Going line by line through the data below, how many lines contain the word "file"? Give only the number.

________________________________________

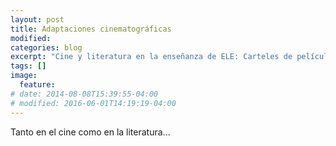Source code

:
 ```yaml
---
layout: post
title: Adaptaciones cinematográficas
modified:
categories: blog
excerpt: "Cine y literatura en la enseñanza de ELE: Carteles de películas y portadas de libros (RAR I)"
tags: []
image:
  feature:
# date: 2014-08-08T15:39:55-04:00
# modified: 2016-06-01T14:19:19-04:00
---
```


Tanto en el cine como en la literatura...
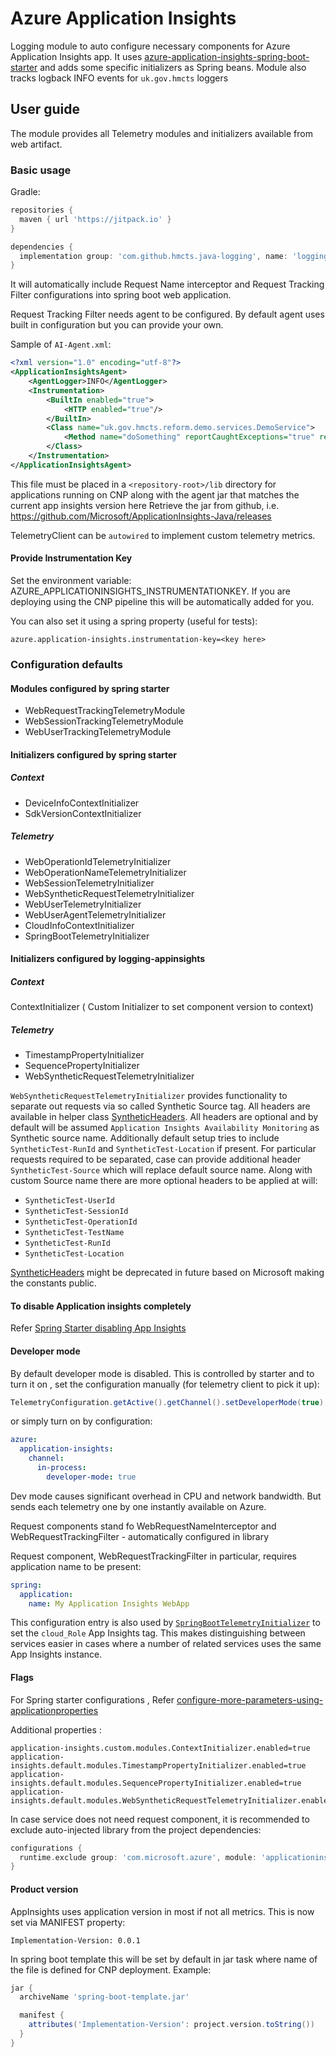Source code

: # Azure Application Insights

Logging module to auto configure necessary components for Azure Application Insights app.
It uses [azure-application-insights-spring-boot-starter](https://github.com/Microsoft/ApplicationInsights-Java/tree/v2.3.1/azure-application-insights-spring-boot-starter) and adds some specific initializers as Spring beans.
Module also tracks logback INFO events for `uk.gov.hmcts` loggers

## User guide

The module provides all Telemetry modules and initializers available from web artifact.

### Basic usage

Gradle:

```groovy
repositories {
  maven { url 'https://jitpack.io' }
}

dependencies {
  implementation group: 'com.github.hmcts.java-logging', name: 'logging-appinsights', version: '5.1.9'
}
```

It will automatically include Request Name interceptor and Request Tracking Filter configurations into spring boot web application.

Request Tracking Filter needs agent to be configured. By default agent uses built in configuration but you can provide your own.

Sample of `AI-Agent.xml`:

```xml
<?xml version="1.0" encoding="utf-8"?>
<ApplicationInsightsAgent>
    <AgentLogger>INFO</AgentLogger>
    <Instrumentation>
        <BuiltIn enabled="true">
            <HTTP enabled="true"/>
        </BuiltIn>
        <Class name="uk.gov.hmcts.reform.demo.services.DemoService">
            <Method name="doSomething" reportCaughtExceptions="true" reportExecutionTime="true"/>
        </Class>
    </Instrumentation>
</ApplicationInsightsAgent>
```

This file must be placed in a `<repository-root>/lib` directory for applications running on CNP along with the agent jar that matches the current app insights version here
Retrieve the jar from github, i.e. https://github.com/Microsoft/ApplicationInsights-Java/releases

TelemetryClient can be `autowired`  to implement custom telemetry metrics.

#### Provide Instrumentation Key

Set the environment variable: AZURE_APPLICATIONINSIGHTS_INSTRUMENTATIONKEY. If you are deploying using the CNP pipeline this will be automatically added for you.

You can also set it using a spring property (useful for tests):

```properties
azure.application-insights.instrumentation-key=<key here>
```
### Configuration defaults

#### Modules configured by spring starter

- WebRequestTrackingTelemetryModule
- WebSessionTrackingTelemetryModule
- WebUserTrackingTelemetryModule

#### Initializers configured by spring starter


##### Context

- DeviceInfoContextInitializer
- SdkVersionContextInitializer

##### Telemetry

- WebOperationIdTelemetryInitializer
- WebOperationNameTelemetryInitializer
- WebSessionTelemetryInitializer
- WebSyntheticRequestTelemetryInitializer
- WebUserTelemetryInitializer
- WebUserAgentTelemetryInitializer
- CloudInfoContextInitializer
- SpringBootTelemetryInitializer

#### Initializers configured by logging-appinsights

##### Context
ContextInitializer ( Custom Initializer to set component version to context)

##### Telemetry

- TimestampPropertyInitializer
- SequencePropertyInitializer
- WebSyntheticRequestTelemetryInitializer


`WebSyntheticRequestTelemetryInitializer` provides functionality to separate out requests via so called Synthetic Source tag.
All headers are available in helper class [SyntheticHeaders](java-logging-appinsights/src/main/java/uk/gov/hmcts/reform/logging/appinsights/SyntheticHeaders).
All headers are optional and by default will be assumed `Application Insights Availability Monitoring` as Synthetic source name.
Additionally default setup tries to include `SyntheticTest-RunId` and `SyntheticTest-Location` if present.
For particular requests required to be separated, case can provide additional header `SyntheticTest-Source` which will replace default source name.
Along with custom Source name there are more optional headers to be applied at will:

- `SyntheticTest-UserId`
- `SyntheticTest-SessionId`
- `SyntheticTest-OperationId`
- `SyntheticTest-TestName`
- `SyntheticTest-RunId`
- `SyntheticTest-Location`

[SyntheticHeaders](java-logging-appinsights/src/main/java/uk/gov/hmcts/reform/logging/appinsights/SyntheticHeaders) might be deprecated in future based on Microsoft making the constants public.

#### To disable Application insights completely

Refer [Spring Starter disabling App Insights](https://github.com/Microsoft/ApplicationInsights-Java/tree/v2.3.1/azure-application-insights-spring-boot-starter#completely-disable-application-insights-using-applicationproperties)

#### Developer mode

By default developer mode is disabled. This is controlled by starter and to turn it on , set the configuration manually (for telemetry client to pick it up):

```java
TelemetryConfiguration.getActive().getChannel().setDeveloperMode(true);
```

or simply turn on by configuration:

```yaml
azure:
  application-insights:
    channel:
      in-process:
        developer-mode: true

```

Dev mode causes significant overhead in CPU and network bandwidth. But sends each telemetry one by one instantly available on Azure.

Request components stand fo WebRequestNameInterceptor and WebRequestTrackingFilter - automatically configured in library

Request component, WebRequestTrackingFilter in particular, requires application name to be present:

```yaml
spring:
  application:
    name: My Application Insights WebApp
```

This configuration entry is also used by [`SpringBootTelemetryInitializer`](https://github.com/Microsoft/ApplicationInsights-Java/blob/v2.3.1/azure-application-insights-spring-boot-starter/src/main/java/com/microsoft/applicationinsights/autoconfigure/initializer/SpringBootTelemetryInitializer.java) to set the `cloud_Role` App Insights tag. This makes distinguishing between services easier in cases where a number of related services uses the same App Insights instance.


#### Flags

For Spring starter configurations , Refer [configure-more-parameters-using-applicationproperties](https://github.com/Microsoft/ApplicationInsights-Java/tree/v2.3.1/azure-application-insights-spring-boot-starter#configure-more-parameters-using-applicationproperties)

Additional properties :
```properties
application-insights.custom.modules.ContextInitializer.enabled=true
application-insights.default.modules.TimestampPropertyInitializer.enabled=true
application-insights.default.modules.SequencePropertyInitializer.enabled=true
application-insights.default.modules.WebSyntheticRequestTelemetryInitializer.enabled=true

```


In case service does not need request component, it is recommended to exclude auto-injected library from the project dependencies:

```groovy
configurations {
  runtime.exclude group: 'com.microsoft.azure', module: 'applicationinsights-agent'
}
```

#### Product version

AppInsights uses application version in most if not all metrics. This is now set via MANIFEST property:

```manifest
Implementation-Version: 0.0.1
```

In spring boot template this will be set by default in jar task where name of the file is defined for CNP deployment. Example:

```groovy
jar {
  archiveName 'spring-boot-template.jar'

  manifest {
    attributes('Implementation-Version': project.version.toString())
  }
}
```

________________________________________

__Answer box__: 2